# Using Benite on Interior doors and panels??



## Jacob (Dec 24, 2008)

I have a customer that is insisting on using Benite on all of his interior stain grade Birch panels and doors throughout his house I am just wondering if Benite actually makes any difference in the long run on the stained products. I have done samples on the wood and could not see any real difference in color or penetration. I guess I am wondering if anyone has any experience with this product. Please help.


----------



## ProWallGuy (Apr 7, 2007)

I assume (thanks google!) that Benite is a wood conditioner?
I'm not sure if it will make a difference or not, but I would offer that you are opening up a can of worms if you allow the customer to spec your products and processes for the job. 

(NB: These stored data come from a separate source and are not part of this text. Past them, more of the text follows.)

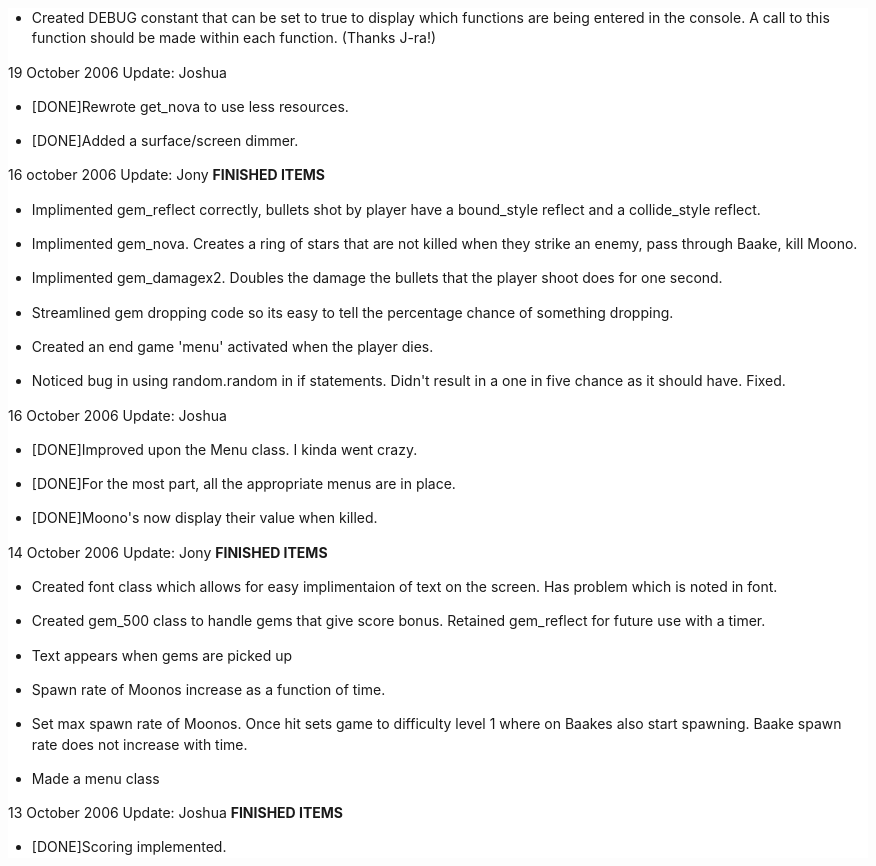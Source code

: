 - Created DEBUG constant that can be set to true
	to display which functions are being entered in
	the console.  A call to this function should be
	made within each function.  (Thanks J-ra!)

19 October 2006 Update: Joshua
- [DONE]Rewrote get_nova to use less resources.

- [DONE]Added a surface/screen dimmer.

16 october 2006 Update: Jony
****FINISHED ITEMS****
- Implimented gem_reflect correctly, bullets shot by player
	have a bound_style reflect and a collide_style reflect.

- Implimented gem_nova.  Creates a ring of stars that
	are not killed when they strike an enemy, pass through
	Baake, kill Moono.

- Implimented gem_damagex2.  Doubles the damage the
	bullets that the player shoot does for one second.

- Streamlined gem dropping code so its easy to tell
	the percentage chance of something dropping.

- Created an end game 'menu' activated when the player
	dies.

- Noticed bug in using random.random in if statements.
	Didn't result in a one in five chance as it should
	have.  Fixed.

16 October 2006 Update: Joshua
- [DONE]Improved upon the Menu class. I kinda went crazy.

- [DONE]For the most part, all the appropriate menus are
	in place.

- [DONE]Moono's now display their value when killed.

14 October 2006 Update: Jony
****FINISHED ITEMS****
- Created font class which allows for easy implimentaion
	of text on the screen.  Has problem which is noted in font.

- Created gem_500 class to handle gems that give score bonus.
	Retained gem_reflect for future use with a timer.

- Text appears when gems are picked up

- Spawn rate of Moonos increase as a function of time.

- Set max spawn rate of Moonos.  Once hit sets game to
	difficulty level 1 where on Baakes also start spawning.
	Baake spawn rate does not increase with time.

- Made a menu class

13 October 2006 Update: Joshua
****FINISHED ITEMS****
- [DONE]Scoring implemented.
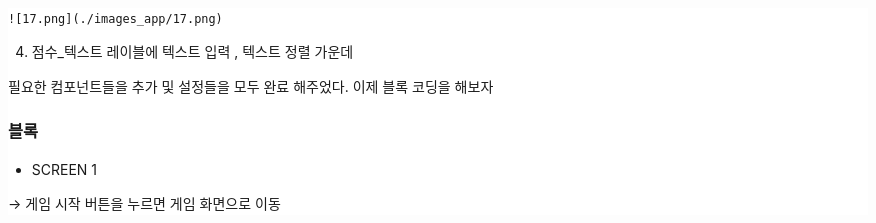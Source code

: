     ![17.png](./images_app/17.png)

4. 점수_텍스트 레이블에 텍스트 입력 , 텍스트 정렬 가운데

필요한 컴포넌트들을 추가 및 설정들을 모두 완료 해주었다.  이제 블록 코딩을 해보자

### 블록

 

- SCREEN 1

→ 게임 시작 버튼을 누르면 게임 화면으로 이동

If this job is already bid and won, then make them sign a change order if it will change your scope of work or materials. 

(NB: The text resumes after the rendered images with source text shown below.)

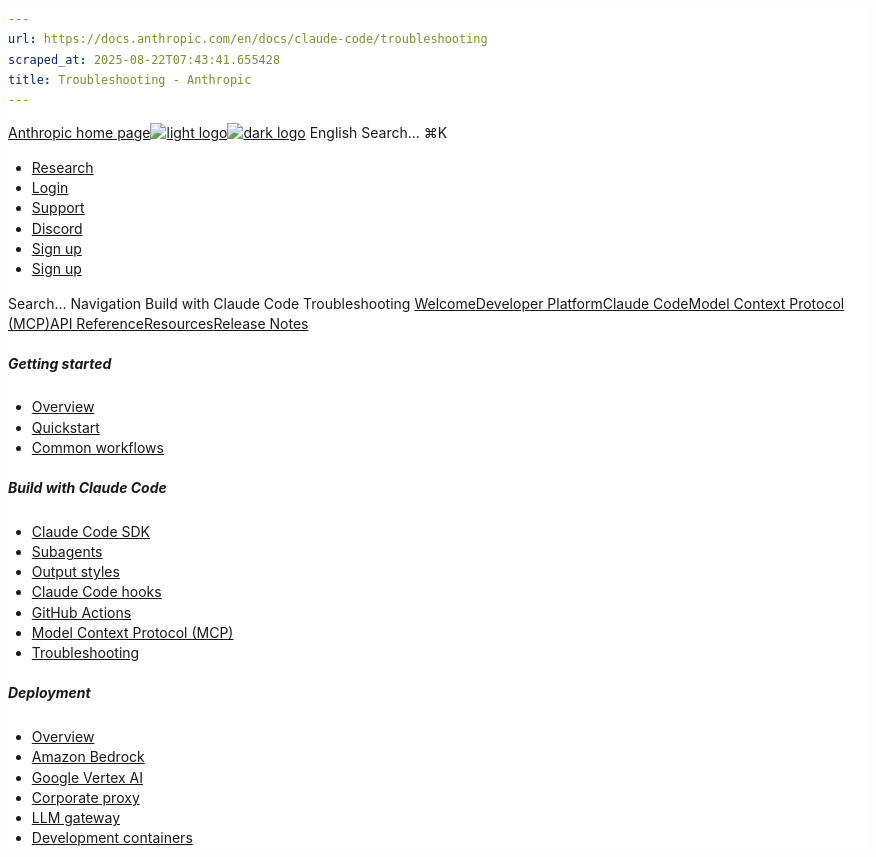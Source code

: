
 ```yaml
---
url: https://docs.anthropic.com/en/docs/claude-code/troubleshooting
scraped_at: 2025-08-22T07:43:41.655428
title: Troubleshooting - Anthropic
---
```


[Anthropic home page![light logo](https://mintlify.s3.us-west-1.amazonaws.com/anthropic/logo/light.svg)![dark logo](https://mintlify.s3.us-west-1.amazonaws.com/anthropic/logo/dark.svg)](https://docs.anthropic.com/)
English
Search...
⌘K
  * [Research](https://www.anthropic.com/research)
  * [Login](https://console.anthropic.com/login)
  * [Support](https://support.anthropic.com/)
  * [Discord](https://www.anthropic.com/discord)
  * [Sign up](https://console.anthropic.com/login)
  * [Sign up](https://console.anthropic.com/login)


Search...
Navigation
Build with Claude Code
Troubleshooting
[Welcome](https://docs.anthropic.com/en/home)[Developer Platform](https://docs.anthropic.com/en/docs/intro)[Claude Code](https://docs.anthropic.com/en/docs/claude-code/overview)[Model Context Protocol (MCP)](https://docs.anthropic.com/en/docs/mcp)[API Reference](https://docs.anthropic.com/en/api/messages)[Resources](https://docs.anthropic.com/en/resources/overview)[Release Notes](https://docs.anthropic.com/en/release-notes/overview)
##### Getting started
  * [Overview](https://docs.anthropic.com/en/docs/claude-code/overview)
  * [Quickstart](https://docs.anthropic.com/en/docs/claude-code/quickstart)
  * [Common workflows](https://docs.anthropic.com/en/docs/claude-code/common-workflows)


##### Build with Claude Code
  * [Claude Code SDK](https://docs.anthropic.com/en/docs/claude-code/sdk)
  * [Subagents](https://docs.anthropic.com/en/docs/claude-code/sub-agents)
  * [Output styles](https://docs.anthropic.com/en/docs/claude-code/output-styles)
  * [Claude Code hooks](https://docs.anthropic.com/en/docs/claude-code/hooks-guide)
  * [GitHub Actions](https://docs.anthropic.com/en/docs/claude-code/github-actions)
  * [Model Context Protocol (MCP)](https://docs.anthropic.com/en/docs/claude-code/mcp)
  * [Troubleshooting](https://docs.anthropic.com/en/docs/claude-code/troubleshooting)


##### Deployment
  * [Overview](https://docs.anthropic.com/en/docs/claude-code/third-party-integrations)
  * [Amazon Bedrock](https://docs.anthropic.com/en/docs/claude-code/amazon-bedrock)
  * [Google Vertex AI](https://docs.anthropic.com/en/docs/claude-code/google-vertex-ai)
  * [Corporate proxy](https://docs.anthropic.com/en/docs/claude-code/corporate-proxy)
  * [LLM gateway](https://docs.anthropic.com/en/docs/claude-code/llm-gateway)
  * [Development containers](https://docs.anthropic.com/en/docs/claude-code/devcontainer)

If it isn't already won, then show them your sample boards and allow them to see that the product wont make a difference. OR, just do as they ask and bid it for the time and materials they are requesting you use.

And there you go.


----------



## johnpaint (Sep 20, 2008)

Jacob said:


> I have a customer that is insisting on using Benite on all of his interior stain grade Birch panels and doors throughout his house I am just wondering if Benite actually makes any difference in the long run on the stained products. I have done samples on the wood and could not see any real difference in color or penetration. I guess I am wondering if anyone has any experience with this product. Please help.


Hey man don't worry about using this product at all. Imo it is well worth it.What it does is even out the stain so you won't have light and dark spots.It's usually used on soft to semi hard woods because they have areas that take stain more in some places than others but it won't hurt to use on birch.put some on your rag and wipe down all the wood the day before you stain.Once you use this product you will be using it again forsure.Also it goes a long way. Don't leave any buildup on the wood.


----------